• _Input data_
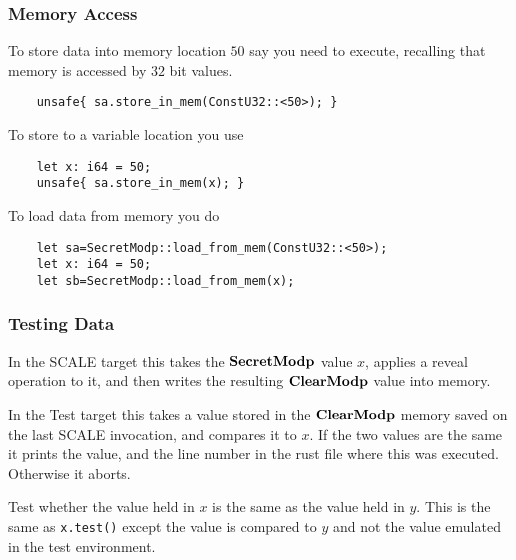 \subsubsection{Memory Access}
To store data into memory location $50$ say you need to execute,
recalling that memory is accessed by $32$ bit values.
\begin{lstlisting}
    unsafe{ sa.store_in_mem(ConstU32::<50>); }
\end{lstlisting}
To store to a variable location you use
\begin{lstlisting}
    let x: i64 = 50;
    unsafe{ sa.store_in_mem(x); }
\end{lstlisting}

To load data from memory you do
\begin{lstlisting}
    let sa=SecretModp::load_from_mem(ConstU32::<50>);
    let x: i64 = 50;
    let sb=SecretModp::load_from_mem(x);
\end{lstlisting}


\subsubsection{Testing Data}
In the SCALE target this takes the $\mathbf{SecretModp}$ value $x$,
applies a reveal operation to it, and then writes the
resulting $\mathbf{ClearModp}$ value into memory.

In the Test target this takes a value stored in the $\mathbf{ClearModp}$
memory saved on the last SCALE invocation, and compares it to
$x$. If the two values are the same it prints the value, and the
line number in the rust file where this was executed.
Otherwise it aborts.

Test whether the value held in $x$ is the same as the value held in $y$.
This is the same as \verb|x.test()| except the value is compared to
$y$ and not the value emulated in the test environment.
---
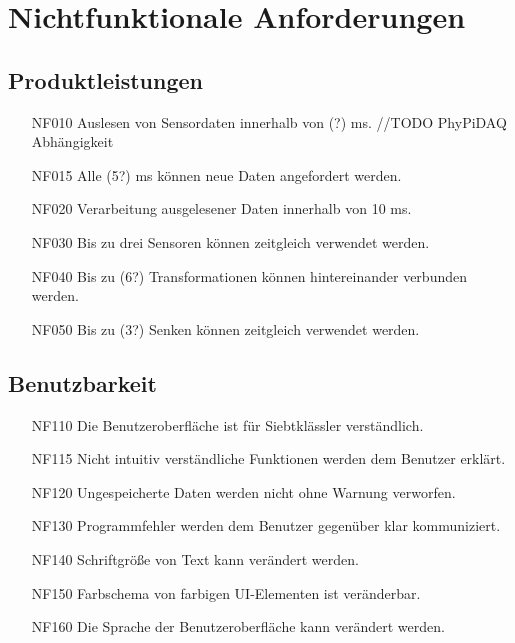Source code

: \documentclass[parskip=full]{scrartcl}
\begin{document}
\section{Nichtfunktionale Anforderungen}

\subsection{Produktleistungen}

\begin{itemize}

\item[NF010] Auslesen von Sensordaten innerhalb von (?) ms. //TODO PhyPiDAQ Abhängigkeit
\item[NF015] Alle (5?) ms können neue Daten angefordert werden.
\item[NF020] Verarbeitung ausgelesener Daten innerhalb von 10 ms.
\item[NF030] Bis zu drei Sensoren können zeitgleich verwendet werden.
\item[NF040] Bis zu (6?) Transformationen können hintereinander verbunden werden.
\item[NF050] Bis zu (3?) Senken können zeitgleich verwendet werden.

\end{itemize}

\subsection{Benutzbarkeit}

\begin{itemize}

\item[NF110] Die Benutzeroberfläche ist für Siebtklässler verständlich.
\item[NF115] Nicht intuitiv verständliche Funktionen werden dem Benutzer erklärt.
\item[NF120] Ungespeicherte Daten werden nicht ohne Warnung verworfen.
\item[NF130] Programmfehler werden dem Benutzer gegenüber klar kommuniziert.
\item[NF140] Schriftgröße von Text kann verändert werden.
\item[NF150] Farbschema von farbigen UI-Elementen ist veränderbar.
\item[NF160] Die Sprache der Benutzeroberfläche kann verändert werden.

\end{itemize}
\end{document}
==
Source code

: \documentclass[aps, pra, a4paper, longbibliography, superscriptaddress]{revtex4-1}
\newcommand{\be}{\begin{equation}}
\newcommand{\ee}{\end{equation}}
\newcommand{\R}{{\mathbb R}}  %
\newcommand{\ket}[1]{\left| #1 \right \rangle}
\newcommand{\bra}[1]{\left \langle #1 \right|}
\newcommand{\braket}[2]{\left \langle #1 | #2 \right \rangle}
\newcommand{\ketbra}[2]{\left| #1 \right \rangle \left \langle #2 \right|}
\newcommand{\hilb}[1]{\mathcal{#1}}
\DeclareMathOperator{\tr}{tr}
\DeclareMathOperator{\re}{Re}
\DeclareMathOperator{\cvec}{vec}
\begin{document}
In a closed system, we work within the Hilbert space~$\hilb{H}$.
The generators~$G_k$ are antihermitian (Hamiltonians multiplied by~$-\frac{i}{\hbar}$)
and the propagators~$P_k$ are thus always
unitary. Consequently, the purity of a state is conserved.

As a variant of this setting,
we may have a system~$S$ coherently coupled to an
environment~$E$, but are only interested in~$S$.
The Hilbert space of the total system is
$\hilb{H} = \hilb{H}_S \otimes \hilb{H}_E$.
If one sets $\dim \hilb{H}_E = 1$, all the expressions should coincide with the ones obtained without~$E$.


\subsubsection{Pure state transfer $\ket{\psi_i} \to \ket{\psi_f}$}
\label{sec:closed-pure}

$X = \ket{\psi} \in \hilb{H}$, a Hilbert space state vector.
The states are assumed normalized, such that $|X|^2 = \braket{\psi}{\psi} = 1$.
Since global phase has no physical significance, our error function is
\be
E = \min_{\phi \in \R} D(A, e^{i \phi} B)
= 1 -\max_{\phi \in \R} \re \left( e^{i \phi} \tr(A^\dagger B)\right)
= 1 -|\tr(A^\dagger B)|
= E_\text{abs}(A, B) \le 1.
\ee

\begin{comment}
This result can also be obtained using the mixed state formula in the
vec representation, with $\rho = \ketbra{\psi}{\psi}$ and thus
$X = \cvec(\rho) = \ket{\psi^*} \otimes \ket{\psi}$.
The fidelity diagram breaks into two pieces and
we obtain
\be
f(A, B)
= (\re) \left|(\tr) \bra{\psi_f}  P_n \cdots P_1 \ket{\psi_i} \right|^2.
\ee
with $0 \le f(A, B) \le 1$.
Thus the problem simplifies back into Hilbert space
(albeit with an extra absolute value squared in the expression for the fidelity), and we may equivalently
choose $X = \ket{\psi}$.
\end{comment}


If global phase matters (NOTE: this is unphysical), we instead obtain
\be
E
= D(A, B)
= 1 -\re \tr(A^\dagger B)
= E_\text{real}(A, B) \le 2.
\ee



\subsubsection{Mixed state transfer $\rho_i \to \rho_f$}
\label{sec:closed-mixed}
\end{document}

• _The task_
Write down how many lines above contain the string "documentclass", and nothing besides.

• _Completed exercise_
2